Le futur de la bibliothèque – la bibliothèque du futur

Classé dans : Livre, Sciences, techniques — Miklos @ 1:35

Une version étendue et plus récente de ce texte est disponible ici.

L’évolution des techniques de fixation, de production, de stockage et de diffusion de la production de l’esprit humain amène les bibliothèques à remettre en question périodiquement leurs périmètres d’action – et ceci bien avant l’arrivée de l’informatique, des technologies du numérique et de leurs capacités de production, de traitement et de diffusion –, sans pour autant renier leurs missions de base classiques : créer et organiser des collections et y fournir l’accès au public.

Ce sont tous ces périmètres qui sont transformés actuellement avec l’arrivée de nouveaux outils disponibles sur le Web et ailleurs pour tous, partout. C’est en les analysant que l’on peut faire le constat des nouveaux usages, souvent bien mieux que par l’entremise d’études de besoins qui s’effectuent dans des conditions de laboratoire stérile :

• Les lieux physiques : depuis l’apparition des catalogues informatisés sur le web, le public peut les consulter à distance. Avec la numérisation de certains documents (sonores, textuels, visuels), il peut aussi accéder à distance à des contenus. Les collections elles-mêmes ne sont plus uniquement localisées dans la bibliothèque, avec la réalisation de catalogues communs à des organismes distincts ou le rajout de « ressources externes » (par exemple : bases de données de périodiques numérisés, sites Web…) au catalogue. Quant aux services de médiation, si certains se faisaient déjà par téléphone, le courrier électronique se banalise et certaines bibliothèques offrent dorénavant un service à distance 24h/24.

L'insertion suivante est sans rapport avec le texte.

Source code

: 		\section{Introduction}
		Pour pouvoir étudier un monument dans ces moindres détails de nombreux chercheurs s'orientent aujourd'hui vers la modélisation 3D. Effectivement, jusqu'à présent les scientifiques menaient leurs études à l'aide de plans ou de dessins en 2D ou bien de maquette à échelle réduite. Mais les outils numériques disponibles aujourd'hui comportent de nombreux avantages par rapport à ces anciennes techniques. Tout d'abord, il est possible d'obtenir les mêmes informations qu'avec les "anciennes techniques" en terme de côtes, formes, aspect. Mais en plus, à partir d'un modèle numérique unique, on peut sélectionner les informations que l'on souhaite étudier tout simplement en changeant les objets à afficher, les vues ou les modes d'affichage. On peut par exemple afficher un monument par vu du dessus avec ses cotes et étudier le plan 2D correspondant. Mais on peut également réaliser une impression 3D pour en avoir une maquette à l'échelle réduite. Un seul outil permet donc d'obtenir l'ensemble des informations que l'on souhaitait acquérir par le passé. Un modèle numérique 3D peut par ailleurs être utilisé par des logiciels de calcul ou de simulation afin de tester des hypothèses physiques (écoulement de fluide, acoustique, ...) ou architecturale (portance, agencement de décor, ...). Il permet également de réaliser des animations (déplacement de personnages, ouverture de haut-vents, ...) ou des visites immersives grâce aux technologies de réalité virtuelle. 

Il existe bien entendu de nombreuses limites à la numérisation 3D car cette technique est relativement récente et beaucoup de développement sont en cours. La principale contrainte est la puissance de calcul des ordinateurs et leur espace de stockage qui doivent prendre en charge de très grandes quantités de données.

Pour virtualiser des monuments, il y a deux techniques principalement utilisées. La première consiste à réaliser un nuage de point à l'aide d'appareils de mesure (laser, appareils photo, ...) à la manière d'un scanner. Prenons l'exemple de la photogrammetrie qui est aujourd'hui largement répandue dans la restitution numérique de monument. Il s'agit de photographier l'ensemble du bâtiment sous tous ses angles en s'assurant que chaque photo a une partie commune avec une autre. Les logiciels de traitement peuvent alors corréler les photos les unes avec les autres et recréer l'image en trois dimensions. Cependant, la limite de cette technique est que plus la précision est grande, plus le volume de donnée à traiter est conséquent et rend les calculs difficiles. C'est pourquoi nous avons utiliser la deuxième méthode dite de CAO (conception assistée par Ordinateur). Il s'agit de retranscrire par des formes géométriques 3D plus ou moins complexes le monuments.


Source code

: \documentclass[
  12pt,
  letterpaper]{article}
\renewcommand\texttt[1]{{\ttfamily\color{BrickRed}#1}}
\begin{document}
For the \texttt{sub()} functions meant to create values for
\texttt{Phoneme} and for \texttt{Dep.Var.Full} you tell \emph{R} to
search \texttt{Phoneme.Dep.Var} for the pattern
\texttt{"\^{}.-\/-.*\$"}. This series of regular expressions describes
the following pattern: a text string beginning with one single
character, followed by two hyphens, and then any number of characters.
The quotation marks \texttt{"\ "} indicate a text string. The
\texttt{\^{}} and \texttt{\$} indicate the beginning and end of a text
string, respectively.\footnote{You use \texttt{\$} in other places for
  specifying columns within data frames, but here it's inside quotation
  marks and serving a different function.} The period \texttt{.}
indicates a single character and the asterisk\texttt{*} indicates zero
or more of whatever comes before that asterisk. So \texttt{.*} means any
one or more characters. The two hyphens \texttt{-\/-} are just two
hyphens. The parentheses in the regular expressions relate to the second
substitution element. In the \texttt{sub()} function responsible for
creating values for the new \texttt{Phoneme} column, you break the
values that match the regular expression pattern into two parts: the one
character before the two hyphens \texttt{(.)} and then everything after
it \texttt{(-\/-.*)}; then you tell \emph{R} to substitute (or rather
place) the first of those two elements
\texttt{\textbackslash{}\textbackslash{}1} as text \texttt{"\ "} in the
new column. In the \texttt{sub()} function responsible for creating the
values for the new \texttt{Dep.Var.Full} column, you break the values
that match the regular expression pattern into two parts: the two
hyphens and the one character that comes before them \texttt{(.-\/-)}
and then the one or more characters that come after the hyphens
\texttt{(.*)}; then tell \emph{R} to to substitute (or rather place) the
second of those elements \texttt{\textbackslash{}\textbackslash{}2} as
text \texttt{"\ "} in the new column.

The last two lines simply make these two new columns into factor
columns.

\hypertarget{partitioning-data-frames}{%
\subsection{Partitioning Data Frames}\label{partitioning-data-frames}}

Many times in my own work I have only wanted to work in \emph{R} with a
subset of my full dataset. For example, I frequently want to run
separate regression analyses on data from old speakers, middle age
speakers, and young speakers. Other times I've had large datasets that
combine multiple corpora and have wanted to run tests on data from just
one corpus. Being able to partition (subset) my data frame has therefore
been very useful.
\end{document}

• La nature des collections et leur disponibilité : la numérisation a élargi (tout en la rendant plus floue) la notion de document édité (tout document en ligne est « édité », en quelque sorte), et, de ce fait, gommé des frontières autrefois immuables entre bibliothèques et archives. De toute façon, le public ignore ces frontières, et va chercher les contenus concernant le domaine qui l’intéresse là où ils se trouvent, que ce soit dans une bibliothèque ou dans des archives  les Canadiens ne s’y sont pas trompés, lorsqu’ils ont fusionné leur bibliothèque nationale et leurs archives nationales en 2004. D’autre part, entre la disponibilité physique et numérique d’un même ouvrage, il choisira cette dernière, et s’il ne le trouve pas en ligne, il tentera souvent d’en trouver l’équivalent ou un substitut, ce qui risque de faire tomber en désuétude des pans entiers de collections, ceux qui n’auront pas été numérisés, pour quelque raison que ce soit, et d’encourager la désaffectation des bibliothèques. Quant à la nature même des documents constituant la collection, elle continue à se diversifier pour inclure aussi bien l’éphémère que le durable, sans pour autant que les outils aient intégré la capacité à gérer cette temporalité différente. Enfin, si le prêt de documents (pour les bibliothèques qui l’effectuent) est une fonctionnalité intégrée aux systèmes actuels, ce n’est pas encore le cas pour celui des documents électroniques.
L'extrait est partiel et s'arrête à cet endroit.